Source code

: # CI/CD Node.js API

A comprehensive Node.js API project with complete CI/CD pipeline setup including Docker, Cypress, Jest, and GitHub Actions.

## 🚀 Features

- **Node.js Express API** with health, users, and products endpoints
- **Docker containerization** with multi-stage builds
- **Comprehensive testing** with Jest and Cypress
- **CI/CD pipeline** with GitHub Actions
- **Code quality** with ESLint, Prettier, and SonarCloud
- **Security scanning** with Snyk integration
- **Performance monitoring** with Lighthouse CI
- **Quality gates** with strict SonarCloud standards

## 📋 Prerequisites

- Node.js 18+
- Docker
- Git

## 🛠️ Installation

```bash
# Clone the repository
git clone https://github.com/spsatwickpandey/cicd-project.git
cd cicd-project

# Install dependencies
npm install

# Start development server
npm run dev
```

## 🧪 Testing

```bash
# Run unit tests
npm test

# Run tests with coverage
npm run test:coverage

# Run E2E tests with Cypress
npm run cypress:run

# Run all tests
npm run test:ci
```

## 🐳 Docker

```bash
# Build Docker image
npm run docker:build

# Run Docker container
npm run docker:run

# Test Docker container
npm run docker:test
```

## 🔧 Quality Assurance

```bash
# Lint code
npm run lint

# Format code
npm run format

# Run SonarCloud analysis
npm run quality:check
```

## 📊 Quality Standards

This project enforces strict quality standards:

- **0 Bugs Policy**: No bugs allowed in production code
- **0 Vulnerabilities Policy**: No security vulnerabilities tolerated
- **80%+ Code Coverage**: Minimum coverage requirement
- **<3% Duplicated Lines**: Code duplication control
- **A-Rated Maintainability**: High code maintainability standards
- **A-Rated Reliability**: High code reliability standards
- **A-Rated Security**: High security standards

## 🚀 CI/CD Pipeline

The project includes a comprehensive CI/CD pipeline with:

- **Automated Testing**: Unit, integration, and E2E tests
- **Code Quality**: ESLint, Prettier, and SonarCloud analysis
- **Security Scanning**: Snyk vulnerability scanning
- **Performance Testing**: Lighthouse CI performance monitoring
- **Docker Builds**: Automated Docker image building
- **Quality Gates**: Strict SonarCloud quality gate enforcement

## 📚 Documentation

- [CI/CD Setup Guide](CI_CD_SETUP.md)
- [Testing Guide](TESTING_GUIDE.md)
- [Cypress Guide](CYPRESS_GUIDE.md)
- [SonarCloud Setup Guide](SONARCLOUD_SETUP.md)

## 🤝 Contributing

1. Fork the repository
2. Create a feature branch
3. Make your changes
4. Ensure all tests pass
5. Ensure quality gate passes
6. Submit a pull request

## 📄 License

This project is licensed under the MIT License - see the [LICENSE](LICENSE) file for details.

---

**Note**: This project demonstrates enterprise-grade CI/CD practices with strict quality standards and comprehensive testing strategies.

....

### REQUIRED ACTION
Exactly repeat the lines above, from the opening line through the one with "- [CI/CD Setup Guide](CI_CD_SETUP.md)", and include nothing else.

### OUTPUT
Source code

: # CI/CD Node.js API

A comprehensive Node.js API project with complete CI/CD pipeline setup including Docker, Cypress, Jest, and GitHub Actions.

## 🚀 Features

- **Node.js Express API** with health, users, and products endpoints
- **Docker containerization** with multi-stage builds
- **Comprehensive testing** with Jest and Cypress
- **CI/CD pipeline** with GitHub Actions
- **Code quality** with ESLint, Prettier, and SonarCloud
- **Security scanning** with Snyk integration
- **Performance monitoring** with Lighthouse CI
- **Quality gates** with strict SonarCloud standards

## 📋 Prerequisites

- Node.js 18+
- Docker
- Git

## 🛠️ Installation

```bash
# Clone the repository
git clone https://github.com/spsatwickpandey/cicd-project.git
cd cicd-project

# Install dependencies
npm install

# Start development server
npm run dev
```

## 🧪 Testing

```bash
# Run unit tests
npm test

# Run tests with coverage
npm run test:coverage

# Run E2E tests with Cypress
npm run cypress:run

# Run all tests
npm run test:ci
```

## 🐳 Docker

```bash
# Build Docker image
npm run docker:build

# Run Docker container
npm run docker:run

# Test Docker container
npm run docker:test
```

## 🔧 Quality Assurance

```bash
# Lint code
npm run lint

# Format code
npm run format

# Run SonarCloud analysis
npm run quality:check
```

## 📊 Quality Standards

This project enforces strict quality standards:

- **0 Bugs Policy**: No bugs allowed in production code
- **0 Vulnerabilities Policy**: No security vulnerabilities tolerated
- **80%+ Code Coverage**: Minimum coverage requirement
- **<3% Duplicated Lines**: Code duplication control
- **A-Rated Maintainability**: High code maintainability standards
- **A-Rated Reliability**: High code reliability standards
- **A-Rated Security**: High security standards

## 🚀 CI/CD Pipeline

The project includes a comprehensive CI/CD pipeline with:

- **Automated Testing**: Unit, integration, and E2E tests
- **Code Quality**: ESLint, Prettier, and SonarCloud analysis
- **Security Scanning**: Snyk vulnerability scanning
- **Performance Testing**: Lighthouse CI performance monitoring
- **Docker Builds**: Automated Docker image building
- **Quality Gates**: Strict SonarCloud quality gate enforcement

## 📚 Documentation

- [CI/CD Setup Guide](CI_CD_SETUP.md)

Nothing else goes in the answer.